**What you will do**.
Copy out each line of the material below that holds the string "primer".
========================
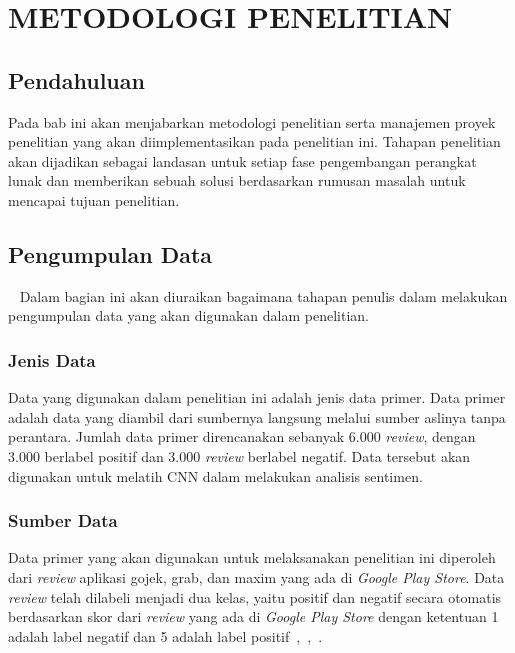\pagestyle{fancy}
\rhead{}
\setcounter{page}{1}
\chapter{METODOLOGI PENELITIAN}

\section{Pendahuluan}
Pada bab ini akan menjabarkan metodologi penelitian serta manajemen proyek penelitian yang akan
diimplementasikan pada penelitian ini. Tahapan penelitian akan dijadikan sebagai landasan untuk
setiap fase pengembangan perangkat lunak dan memberikan sebuah solusi berdasarkan rumusan masalah
untuk mencapai tujuan penelitian.

\section{Pengumpulan Data}~\label{sec:pengumpulan_data}
Dalam bagian ini akan diuraikan bagaimana tahapan penulis dalam melakukan pengumpulan data yang akan
digunakan dalam penelitian.

\subsection{Jenis Data}
Data yang digunakan dalam penelitian ini adalah jenis data primer. Data primer adalah data yang
diambil dari sumbernya langsung melalui sumber aslinya tanpa perantara. Jumlah data primer direncanakan
sebanyak 6.000 \emph{review}, dengan 3.000 berlabel positif dan 3.000 \emph{review} berlabel
negatif. Data tersebut akan digunakan untuk melatih CNN dalam melakukan analisis sentimen.

\subsection{Sumber Data}
Data primer yang akan digunakan untuk melaksanakan penelitian ini diperoleh dari \emph{review}
aplikasi gojek, grab, dan maxim yang ada di \emph{Google Play Store}. Data \emph{review} telah
dilabeli menjadi dua kelas, yaitu positif dan negatif secara otomatis berdasarkan skor dari
\emph{review} yang ada di \emph{Google Play Store} dengan ketentuan 1 adalah label negatif dan 5
adalah label positif~\citep{Akbar2022},~\citep{Smetanin2019},~\citep{Amanatidis2019}.\newpage


\pagestyle{fancy}
\cfoot{}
========================
**Answer box**.
Data yang digunakan dalam penelitian ini adalah jenis data primer. Data primer adalah data yang
diambil dari sumbernya langsung melalui sumber aslinya tanpa perantara. Jumlah data primer direncanakan
Data primer yang akan digunakan untuk melaksanakan penelitian ini diperoleh dari \emph{review}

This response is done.